# New 29 gallon tank



## stanley888 (Feb 17, 2010)

I have a same 29 gallons as u convert from freshwater tank been running 2 weeks
using 30lb aragonite sand, 10lb live rock + 25 lb macro dry rock (cycled)
upgraded 2x24 T5 HO light and Aquac Remora skimmer added Koralia 1
i bring my water sample to LFS, they say i'm safe adding fish
i still worry because i test myself still have low nitrite so they recommend me a bottle of instantly cycles aquariums and PH buffer
without patience i end up buy a pair of percula clownfish and flakes food
my CUC (20 Cerith 10 Nassarius 10 Nerite) arrived yesterday


----------



## Pasfur (Mar 29, 2008)

Hi Stanley and welcome to the forum!

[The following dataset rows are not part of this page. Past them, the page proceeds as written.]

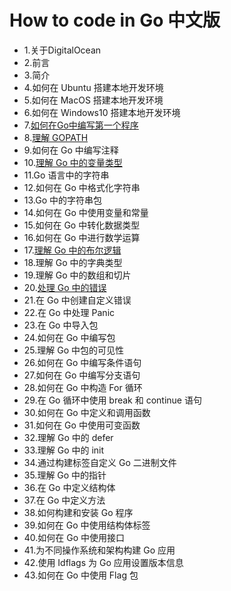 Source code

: # How to code in Go 中文版

- 1.关于DigitalOcean
- 2.前言
- 3.简介
- 4.如何在 Ubuntu 搭建本地开发环境
- 5.如何在 MacOS 搭建本地开发环境
- 6.如何在 Windows10 搭建本地开发环境
- 7.[如何在Go中编写第一个程序](./how-to-write-your-first-program.md)
- 8.[理解 GOPATH](./8.understanding-the-gopath.md)
- 9.如何在 Go 中编写注释
- 10.[理解 Go 中的变量类型](./understanding-data-types-in-go.md)
- 11.Go 语言中的字符串
- 12.如何在 Go 中格式化字符串
- 13.Go 中的字符串包
- 14.如何在 Go 中使用变量和常量
- 15.如何在 Go 中转化数据类型
- 16.如何在 Go 中进行数学运算
- 17.[理解 Go 中的布尔逻辑](./understanding-boolean-logic-in-go.md)
- 18.理解 Go 中的字典类型
- 19.理解 Go 中的数组和切片
- 20.[处理 Go 中的错误](20.handling-errors-in-go.md)
- 21.在 Go 中创建自定义错误
- 22.在 Go 中处理 Panic
- 23.在 Go 中导入包
- 24.如何在 Go 中编写包
- 25.理解 Go 中包的可见性
- 26.如何在 Go 中编写条件语句
- 27.如何在 Go 中编写分支语句
- 28.如何在 Go 中构造 For 循环
- 29.在 Go 循环中使用 break 和 continue 语句
- 30.如何在 Go 中定义和调用函数
- 31.如何在 Go 中使用可变函数
- 32.理解 Go 中的 defer
- 33.理解 Go 中的 init
- 34.通过构建标签自定义 Go 二进制文件
- 35.理解 Go 中的指针
- 36.在 Go 中定义结构体
- 37.在 Go 中定义方法
- 38.如何构建和安装 Go 程序
- 39.如何在 Go 中使用结构体标签
- 40.如何在 Go 中使用接口
- 41.为不同操作系统和架构构建 Go 应用
- 42.使用 Idflags 为 Go 应用设置版本信息
- 43.如何在 Go 中使用 Flag 包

You picked a great place to start a thread. It is very odd that you are new here, because you have selected almost the identical equipment that we normally suggest on this forum! Have you been doing a lot of research here? I really have had great luck with marco rocks, and the Aqua Remora skimmers are a very popular model for small tanks. You have done a great job with your setup! 

I do have a few comments. It is very possible, even likely, that your aquarium is cycled. Just don't be fooled into thinking that this means anything. A cycled tank is almost a given when you are adding cured live rock. What is much more important is the maturity of the tank. You really want to give the tank a good time period to mature before you start adding additional livestock. 

I am actually very concerned about your CUC. You are way ahead of my normal time line on adding the CUC, and you have added nearly 10 times the numbers of snails that I would have recommended! This is one of the things that I think the LFS has done a great job marketing, and they have done so at the expense of the hobbyist. Meaning, a 29 gallon tank that is fully mature is not capable of sustaining this size CUC. There simply is not enough life in the tank for this CUC to feed upon. In a new 29 gallon tank, I would have added at most 4 or 5 total snails at this point! I generally recommend 1 snail per 10 gallons maximum, and 1 crab per 5 gallons maximum. 

Here is another concern. Generally during the first 3 to 5 weeks you really start to get life develop in your sand bed. Copepods, amphipods, and other microfauna begin to spread, both in the sand and onto the dry rock. If you add livestock, even fish, these populations become a food supply, and it take a lot longer for the dry rock and sand to mature. For this reason, I would encourage you to stop on adding anything else and really give it a few more weeks. You should be able to see copepods and ampipds scurrying about the sand and on the glass in great numbers before you add anything else.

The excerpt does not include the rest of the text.